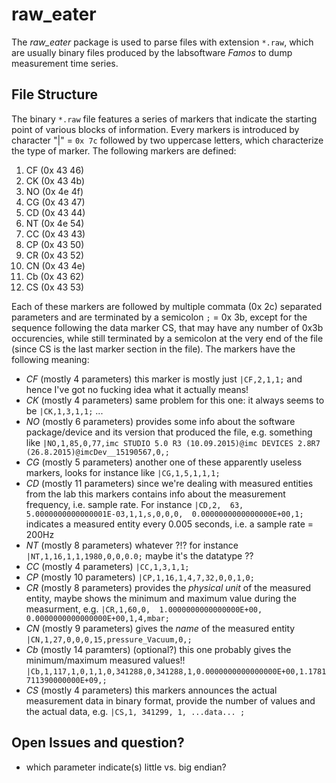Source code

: 
# raw_eater

The _raw_eater_ package is used to parse files with extension `*.raw`, which 
are usually binary files produced by the labsoftware _Famos_ to dump measurement
time series.

## File Structure

The binary `*.raw` file features a series of markers that indicate the starting
point of various blocks of information. Every markers is introduced by character
"|" = `0x 7c` followed by two uppercase letters, which characterize the type of 
marker. The following markers are defined:
  
1. CF (0x 43 46)
1. CK (0x 43 4b)
1. NO (0x 4e 4f)
1. CG (0x 43 47)
1. CD (0x 43 44)
1. NT (0x 4e 54)
1. CC (0x 43 43)
1. CP (0x 43 50)
1. CR (0x 43 52)
1. CN (0x 43 4e)
1. Cb (0x 43 62)
1. CS (0x 43 53)

Each of these markers are followed by multiple commata (0x 2c) separated parameters
and are terminated by a semicolon `;` = 0x 3b, except for the sequence following 
the data marker CS, that may have any number of 0x3b occurencies, while still
terminated by a semicolon at the very end of the file (since CS is the last marker
section in the file). The markers have the following meaning:

- *CF* (mostly 4 parameters) 
       this marker is mostly just `|CF,2,1,1;` and hence I've got no fucking 
       idea what it actually means! 
- *CK* (mostly 4 parameters)
       same problem for this one: it always seems to be `|CK,1,3,1,1;` ...  
- *NO* (mostly 6 parameters)
       provides some info about the software package/device and its version that 
       produced the file, e.g. something like 
       `|NO,1,85,0,77,imc STUDIO 5.0 R3 (10.09.2015)@imc DEVICES 2.8R7 (26.8.2015)@imcDev__15190567,0,;`
- *CG* (mostly 5 parameters)
       another one of these apparently useless markers, looks for instance like 
       `|CG,1,5,1,1,1;`
- *CD* (mostly 11 parameters)
       since we're dealing with measured entities from the lab this markers contains
       info about the measurement frequency, i.e. sample rate. For instance
       `|CD,2,  63,  5.0000000000000001E-03,1,1,s,0,0,0,  0.0000000000000000E+00,1;`
       indicates a measured entity every 0.005 seconds, i.e. a sample rate = 200Hz
- *NT* (mostly 8 parameters)
        whatever ?!? for instance `|NT,1,16,1,1,1980,0,0,0.0;` 
         maybe it's the datatype ??
- *CC*  (mostly 4 parameters)
        `|CC,1,3,1,1;`
- *CP*  (mostly 10 parameters)
        `|CP,1,16,1,4,7,32,0,0,1,0;`
- *CR*  (mostly 8 parameters)
         provides the _physical unit_ of the measured entity, maybe shows the
         minimum and maximum value during the measurment, e.g.
        `|CR,1,60,0,  1.0000000000000000E+00,  0.0000000000000000E+00,1,4,mbar;`
- *CN*  (mostly 9 parameters)
         gives the _name_ of the measured entity
        `|CN,1,27,0,0,0,15,pressure_Vacuum,0,;` 
- *Cb*  (mostly 14 paramters) (optional?)
        this one probably gives the minimum/maximum measured values!!
        `|Cb,1,117,1,0,1,1,0,341288,0,341288,1,0.0000000000000000E+00,1.1781711390000000E+09,;`
- *CS*  (mostly 4 parameters)
        this markers announces the actual measurement data in binary format, 
        provide the number of values and the actual data, 
        e.g. `|CS,1, 341299, 1, ...data... ;`

## Open Issues and question?

- which parameter indicate(s) little vs. big endian?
***
Out of the entries, report each line that contains the word "have".

the data marker CS, that may have any number of 0x3b occurencies, while still
section in the file). The markers have the following meaning:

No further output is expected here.